Records for this exercise START

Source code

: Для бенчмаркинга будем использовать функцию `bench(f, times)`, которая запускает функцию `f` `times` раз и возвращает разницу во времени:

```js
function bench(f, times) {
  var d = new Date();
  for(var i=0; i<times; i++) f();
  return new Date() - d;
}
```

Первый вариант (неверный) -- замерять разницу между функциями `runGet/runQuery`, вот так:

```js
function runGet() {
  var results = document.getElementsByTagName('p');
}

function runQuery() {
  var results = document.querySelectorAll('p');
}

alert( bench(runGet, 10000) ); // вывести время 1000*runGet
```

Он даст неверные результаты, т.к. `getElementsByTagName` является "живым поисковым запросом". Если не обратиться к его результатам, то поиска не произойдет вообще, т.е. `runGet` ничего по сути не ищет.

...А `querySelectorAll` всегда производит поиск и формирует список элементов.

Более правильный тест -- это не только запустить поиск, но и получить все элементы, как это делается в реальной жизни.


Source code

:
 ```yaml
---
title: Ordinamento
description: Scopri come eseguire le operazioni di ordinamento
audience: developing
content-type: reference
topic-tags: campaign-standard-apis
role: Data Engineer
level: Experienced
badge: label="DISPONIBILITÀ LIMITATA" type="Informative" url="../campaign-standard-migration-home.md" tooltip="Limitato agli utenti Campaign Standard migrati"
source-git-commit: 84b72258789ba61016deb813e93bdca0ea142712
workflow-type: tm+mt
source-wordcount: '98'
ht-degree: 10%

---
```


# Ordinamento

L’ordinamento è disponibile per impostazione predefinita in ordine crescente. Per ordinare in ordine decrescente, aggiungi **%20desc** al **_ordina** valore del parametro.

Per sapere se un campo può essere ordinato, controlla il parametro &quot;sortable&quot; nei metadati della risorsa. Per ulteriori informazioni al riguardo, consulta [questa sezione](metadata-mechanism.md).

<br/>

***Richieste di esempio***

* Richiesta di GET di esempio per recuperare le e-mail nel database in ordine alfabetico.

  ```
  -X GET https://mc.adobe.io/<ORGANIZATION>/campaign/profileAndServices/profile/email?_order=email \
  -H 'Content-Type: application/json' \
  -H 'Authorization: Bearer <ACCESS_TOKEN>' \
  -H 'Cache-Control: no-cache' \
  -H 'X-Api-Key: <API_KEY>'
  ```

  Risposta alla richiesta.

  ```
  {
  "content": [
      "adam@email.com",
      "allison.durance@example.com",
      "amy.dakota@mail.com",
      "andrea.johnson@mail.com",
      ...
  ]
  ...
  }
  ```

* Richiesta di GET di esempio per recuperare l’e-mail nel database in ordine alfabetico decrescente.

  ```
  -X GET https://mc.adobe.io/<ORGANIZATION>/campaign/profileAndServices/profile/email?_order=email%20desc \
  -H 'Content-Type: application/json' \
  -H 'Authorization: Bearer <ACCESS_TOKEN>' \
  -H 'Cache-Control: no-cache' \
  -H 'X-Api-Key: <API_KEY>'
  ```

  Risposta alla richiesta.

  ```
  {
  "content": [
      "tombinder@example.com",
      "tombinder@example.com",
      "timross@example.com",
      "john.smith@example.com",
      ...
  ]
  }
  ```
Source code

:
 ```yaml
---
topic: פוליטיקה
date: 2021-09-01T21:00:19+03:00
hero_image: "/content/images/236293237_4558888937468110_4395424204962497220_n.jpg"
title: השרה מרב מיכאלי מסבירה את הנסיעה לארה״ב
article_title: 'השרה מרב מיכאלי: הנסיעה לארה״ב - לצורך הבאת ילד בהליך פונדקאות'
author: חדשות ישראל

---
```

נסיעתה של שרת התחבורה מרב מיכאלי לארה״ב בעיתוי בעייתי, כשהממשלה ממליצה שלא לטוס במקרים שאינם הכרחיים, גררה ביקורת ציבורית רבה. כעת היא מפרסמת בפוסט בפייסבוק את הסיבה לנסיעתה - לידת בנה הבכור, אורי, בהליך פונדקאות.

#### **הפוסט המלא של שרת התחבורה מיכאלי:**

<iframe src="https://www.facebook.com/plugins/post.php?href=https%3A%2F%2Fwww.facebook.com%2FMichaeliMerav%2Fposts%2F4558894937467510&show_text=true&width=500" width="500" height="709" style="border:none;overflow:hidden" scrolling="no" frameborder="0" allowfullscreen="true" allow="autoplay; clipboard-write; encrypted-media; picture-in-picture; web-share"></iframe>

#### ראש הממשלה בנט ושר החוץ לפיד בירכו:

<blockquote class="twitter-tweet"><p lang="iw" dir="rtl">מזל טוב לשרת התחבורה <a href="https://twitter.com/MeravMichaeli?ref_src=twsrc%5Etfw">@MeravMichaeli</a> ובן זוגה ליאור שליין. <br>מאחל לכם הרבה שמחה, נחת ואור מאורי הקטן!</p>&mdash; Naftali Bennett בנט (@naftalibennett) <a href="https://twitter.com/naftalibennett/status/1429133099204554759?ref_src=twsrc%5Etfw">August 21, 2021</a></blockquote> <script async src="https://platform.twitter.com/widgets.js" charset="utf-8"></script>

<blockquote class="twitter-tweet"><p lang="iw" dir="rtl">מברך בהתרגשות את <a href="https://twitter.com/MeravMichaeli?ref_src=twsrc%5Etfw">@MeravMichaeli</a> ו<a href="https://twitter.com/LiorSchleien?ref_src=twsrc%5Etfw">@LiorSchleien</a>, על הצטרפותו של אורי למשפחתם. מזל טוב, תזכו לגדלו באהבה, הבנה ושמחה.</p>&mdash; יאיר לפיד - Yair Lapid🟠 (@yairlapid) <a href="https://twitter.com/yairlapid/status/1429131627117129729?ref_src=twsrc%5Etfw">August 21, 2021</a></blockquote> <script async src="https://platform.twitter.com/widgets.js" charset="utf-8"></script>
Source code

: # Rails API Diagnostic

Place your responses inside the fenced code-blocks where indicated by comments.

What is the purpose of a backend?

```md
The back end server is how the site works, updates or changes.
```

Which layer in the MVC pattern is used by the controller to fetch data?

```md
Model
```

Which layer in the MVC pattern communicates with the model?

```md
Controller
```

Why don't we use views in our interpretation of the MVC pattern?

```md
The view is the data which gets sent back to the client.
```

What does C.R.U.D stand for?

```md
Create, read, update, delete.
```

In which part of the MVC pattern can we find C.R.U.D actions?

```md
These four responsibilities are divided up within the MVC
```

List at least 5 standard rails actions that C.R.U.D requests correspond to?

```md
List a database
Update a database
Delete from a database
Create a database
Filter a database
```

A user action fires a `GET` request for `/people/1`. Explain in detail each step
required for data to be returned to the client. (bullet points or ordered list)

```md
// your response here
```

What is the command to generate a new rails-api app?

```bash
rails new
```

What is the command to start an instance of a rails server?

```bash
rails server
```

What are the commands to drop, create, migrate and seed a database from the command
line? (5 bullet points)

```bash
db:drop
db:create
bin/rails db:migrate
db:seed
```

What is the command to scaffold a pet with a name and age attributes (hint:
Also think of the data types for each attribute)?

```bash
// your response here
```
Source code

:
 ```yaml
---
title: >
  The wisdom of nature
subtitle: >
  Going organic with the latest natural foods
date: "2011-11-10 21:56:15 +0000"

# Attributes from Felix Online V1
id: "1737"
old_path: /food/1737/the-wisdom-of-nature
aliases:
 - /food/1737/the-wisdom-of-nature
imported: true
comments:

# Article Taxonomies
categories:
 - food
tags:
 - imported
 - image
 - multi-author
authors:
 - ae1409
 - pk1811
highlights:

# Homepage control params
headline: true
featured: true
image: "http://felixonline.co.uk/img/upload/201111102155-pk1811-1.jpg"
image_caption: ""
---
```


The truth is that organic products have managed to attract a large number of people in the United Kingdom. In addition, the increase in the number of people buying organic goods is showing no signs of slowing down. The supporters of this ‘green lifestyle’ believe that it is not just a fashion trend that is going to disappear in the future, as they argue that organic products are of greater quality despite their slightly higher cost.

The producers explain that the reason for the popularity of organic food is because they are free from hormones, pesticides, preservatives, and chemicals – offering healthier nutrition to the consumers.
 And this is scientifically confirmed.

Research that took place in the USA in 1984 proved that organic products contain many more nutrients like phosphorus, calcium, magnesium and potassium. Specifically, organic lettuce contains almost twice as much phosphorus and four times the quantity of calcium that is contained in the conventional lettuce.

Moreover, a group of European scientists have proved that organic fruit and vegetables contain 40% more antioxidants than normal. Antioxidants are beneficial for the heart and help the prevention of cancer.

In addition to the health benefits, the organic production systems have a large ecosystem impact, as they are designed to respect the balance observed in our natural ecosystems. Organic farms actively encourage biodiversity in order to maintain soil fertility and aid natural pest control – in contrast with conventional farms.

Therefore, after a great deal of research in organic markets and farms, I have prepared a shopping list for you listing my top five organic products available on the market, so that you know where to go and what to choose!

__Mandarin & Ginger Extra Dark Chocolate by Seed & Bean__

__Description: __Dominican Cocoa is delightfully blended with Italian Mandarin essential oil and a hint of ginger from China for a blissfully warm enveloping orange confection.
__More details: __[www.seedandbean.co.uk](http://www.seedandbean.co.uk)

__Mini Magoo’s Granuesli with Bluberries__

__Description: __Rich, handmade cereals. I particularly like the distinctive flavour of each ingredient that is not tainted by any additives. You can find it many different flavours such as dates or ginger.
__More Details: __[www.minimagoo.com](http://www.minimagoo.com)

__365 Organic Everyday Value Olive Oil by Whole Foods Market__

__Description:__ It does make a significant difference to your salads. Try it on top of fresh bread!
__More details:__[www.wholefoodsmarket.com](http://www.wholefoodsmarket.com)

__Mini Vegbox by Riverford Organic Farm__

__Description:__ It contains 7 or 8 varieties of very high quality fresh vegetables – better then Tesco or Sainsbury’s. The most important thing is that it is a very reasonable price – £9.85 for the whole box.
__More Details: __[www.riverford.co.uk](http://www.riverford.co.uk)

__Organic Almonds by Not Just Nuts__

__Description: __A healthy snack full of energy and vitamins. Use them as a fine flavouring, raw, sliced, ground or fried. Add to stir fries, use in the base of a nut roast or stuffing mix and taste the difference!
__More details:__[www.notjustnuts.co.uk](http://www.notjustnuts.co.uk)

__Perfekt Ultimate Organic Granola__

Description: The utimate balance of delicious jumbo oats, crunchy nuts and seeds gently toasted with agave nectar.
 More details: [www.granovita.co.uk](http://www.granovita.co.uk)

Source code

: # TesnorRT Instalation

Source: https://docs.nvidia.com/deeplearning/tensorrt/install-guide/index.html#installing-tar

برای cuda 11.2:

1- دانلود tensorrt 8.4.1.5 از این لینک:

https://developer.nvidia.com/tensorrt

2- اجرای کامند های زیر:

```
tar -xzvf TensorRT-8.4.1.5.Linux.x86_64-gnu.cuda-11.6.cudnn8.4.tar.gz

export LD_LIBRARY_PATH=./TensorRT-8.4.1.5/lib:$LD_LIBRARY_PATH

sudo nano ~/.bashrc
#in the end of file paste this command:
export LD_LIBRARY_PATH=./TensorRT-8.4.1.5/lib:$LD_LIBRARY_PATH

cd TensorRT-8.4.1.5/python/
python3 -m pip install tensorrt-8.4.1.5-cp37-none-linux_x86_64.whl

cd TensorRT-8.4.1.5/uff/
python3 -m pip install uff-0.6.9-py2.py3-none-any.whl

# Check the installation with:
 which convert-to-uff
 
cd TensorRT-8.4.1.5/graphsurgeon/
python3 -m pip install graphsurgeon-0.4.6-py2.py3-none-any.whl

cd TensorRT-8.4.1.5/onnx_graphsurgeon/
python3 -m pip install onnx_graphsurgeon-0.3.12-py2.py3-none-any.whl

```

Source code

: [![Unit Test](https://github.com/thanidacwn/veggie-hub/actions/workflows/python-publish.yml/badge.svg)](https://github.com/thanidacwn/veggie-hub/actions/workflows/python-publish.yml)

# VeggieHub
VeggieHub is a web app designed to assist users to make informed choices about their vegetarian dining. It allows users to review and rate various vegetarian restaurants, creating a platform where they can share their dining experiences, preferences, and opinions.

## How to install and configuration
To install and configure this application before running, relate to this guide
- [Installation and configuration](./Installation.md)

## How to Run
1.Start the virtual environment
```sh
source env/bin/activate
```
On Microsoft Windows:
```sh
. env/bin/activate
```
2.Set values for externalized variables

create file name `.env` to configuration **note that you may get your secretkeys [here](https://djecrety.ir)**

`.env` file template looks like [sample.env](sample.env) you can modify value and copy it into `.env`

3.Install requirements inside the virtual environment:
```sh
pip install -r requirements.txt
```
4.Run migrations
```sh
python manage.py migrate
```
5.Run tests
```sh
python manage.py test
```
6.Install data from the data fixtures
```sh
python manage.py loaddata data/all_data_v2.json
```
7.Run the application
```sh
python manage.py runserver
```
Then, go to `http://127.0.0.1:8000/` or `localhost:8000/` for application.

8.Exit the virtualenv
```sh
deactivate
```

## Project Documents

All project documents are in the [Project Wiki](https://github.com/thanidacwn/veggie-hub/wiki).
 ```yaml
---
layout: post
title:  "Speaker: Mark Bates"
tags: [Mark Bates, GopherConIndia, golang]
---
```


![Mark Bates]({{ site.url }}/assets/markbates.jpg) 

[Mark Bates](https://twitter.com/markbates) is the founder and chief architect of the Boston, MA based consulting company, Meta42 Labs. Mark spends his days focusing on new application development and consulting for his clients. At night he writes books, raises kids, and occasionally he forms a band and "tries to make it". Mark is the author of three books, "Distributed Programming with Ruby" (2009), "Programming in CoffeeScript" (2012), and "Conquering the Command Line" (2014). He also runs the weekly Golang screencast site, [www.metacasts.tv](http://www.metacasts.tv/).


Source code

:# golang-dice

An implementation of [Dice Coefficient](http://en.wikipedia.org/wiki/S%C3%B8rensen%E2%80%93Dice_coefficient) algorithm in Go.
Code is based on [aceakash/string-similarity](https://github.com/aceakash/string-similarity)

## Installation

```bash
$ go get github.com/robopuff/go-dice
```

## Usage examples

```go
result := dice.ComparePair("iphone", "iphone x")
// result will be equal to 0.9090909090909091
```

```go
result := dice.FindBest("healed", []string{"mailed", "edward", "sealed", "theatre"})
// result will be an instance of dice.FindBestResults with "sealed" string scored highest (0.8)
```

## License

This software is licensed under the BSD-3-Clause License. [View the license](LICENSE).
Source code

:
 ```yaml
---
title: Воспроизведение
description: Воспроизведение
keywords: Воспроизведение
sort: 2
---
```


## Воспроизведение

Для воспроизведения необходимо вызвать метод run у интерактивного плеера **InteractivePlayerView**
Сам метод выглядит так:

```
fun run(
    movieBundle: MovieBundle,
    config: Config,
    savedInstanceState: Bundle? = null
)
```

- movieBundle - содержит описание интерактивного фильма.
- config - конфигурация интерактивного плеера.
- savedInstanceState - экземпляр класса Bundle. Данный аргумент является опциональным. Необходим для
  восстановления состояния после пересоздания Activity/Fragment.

Records for this exercise END

Task instructions:
Provide the number of lines in these entries that hold the word "async", without any accompanying text.

Answer box:
2